He and his girlfriend are expecting their child about a month from now, and invited everyone up not for a baby shower but for a celebration of imminent babyhood or something lightly hippie flavored. (I don't mind the light hippie flavor.) Plus it got me the chance to see his apartment, and pets, and get a second meeting with his girlfriend.

As we walked to a vegan restaurant for dinner my brother mentioned to my other brother that he'd stopped reading my Twitter feed because all I did in it was complain about my father. When we got back I reviewed all my tweets, about four or five a week going back to the Rally to Restore Sanity, and found four which mentioned my father at all, and two of them were pure jokes (``I give up. For Father's Day My dad's getting AA batteries and Tostitos Scoops''). If he finds me dull he can say so and I can take it; to give a provably false reason --- and to stick to it after I show it false --- is insulting.

Nevertheless, dinner was fine and we had a good time comparing notes about how we got up there (my mother drove me and my sister, that day; my other brother and my father went up the day before so they could wander around Boston more) and what we'd seen and what his area of Cambridge (actually) was like. I advised him to go to the Buster Keaton movie playing at the local old-style theater on Sunday. My sister and I accepted our brother's invitation to stay at his place overnight, so while I missed bar-hopping with our other brother I didn't feel at a loss.

Also at dinner we got into an argument over Moxie. Where this comes from is my sister-in-law and niece were not present, as there was a gathering of other Chinese-orphans-and-their-adoptive-parents somewhere around Portland. My brother chose not to go (apparently, he finds the other parents in this clique a bit much). I joked about the niece getting her first taste of Moxie, provoking my sister and father to declare it was awful, and me to declare it's great. The argument kind of stalled out there. However, my brother and his girlfriend said they'd look for it around them, in case, to try out something different and certainly, these days, local. The vegan restaurant had some weird local diet soda that I also thought pretty good.

At the apartment I got to meet the girlfriend's pets, a half-dozen degus which ... well, here's how it goes, as I understand it: several years ago she nursed an injured squirrel back to health. After releasing it to the wild she missed having small rodents around, even as everyone she knew started giving her squirrel-themed everythings whenever a gift was appropriate or they saw something with a squirrel on it. (Clearly she's some manner of devilbunny symp, but I lacked the chance to ask her about the squirrel enough to find out what kind she is. Possibly she's just obliviously useful to their cause.) She saw a Craigslist item offering three degus up for adoption and leapt at the chance despite not knowing what degus were. She picked up another pair from an animal shelter which was closing, and then the last from some pet-finder site, put up after its partner had died and it needed the company of other degus. So that's how they have all these really rather cute, personable animals who're way into sesame seeds and willing to come out of their cage after just about fifteen minutes of observing the strangers.
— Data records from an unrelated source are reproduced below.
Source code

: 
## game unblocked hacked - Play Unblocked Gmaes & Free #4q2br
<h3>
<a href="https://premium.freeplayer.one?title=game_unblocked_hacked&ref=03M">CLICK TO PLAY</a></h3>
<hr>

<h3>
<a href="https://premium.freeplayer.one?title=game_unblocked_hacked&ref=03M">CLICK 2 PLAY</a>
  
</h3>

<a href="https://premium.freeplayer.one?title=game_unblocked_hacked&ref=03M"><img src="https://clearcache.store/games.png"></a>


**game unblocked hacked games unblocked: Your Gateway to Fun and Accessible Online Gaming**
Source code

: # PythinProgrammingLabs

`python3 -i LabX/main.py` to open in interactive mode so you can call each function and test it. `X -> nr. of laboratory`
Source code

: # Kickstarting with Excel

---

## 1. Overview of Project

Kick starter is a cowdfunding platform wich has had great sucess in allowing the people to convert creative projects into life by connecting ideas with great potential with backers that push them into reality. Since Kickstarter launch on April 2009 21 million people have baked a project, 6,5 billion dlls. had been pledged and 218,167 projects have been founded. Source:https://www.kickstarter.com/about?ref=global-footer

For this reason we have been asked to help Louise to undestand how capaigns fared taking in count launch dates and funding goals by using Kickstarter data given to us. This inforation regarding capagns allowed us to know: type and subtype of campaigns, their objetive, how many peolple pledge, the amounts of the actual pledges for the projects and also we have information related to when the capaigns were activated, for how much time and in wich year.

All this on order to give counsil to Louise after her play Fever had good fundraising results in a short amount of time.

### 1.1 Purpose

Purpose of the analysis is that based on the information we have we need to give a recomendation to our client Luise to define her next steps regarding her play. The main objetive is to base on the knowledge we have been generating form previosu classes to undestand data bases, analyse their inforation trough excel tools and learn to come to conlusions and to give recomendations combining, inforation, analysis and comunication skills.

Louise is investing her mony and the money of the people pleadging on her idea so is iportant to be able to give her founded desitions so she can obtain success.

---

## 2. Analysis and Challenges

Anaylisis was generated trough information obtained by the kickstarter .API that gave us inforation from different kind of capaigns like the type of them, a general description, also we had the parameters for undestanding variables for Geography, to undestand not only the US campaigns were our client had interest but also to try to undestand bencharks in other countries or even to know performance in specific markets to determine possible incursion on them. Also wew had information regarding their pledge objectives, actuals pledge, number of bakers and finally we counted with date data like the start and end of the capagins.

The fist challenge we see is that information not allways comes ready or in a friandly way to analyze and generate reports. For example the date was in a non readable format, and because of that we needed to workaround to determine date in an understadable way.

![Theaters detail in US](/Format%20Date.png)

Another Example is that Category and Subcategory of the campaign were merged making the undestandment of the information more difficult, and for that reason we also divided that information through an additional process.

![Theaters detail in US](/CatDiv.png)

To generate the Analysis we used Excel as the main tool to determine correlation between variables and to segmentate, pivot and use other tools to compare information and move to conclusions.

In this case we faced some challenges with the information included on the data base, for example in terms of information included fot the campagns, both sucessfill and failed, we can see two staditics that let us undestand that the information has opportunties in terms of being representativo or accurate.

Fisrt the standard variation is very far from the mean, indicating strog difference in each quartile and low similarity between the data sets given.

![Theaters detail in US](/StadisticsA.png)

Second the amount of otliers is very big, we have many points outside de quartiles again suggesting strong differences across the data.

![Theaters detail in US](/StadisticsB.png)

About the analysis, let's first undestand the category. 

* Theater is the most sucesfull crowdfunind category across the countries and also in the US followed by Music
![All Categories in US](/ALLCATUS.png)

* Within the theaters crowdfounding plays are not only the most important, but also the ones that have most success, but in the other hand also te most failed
The girlfriend's also working her way through the New-Effects Star Trek and appreciating how interesting the stories are, particularly in the way they had fifty minutes and spent them all on a single plot back then. We took in ``The Arena'', which doesn't offer many chances for the new-effects people to meddle with the effects. I admit surprise at how little I resent the new effects.

My sister got the sofa; I got the air mattress, which my brother tried to wow us with by showing how its skeleton stretched out by itself when you turned the air pump on. At least, it was supposed to; it kept getting stuck in the carpet. But it was a nearly smooth inflation. It also needed some help folding back up when we deflated it in the morning. We just expected it was fully automatic once you turned on the pump, is all. But it was surprisingly comfortable. My father had billed it once as ``the most comfortable mattress you'll ever sleep in''; it's not, but it's above average for temporary-duty mattresses.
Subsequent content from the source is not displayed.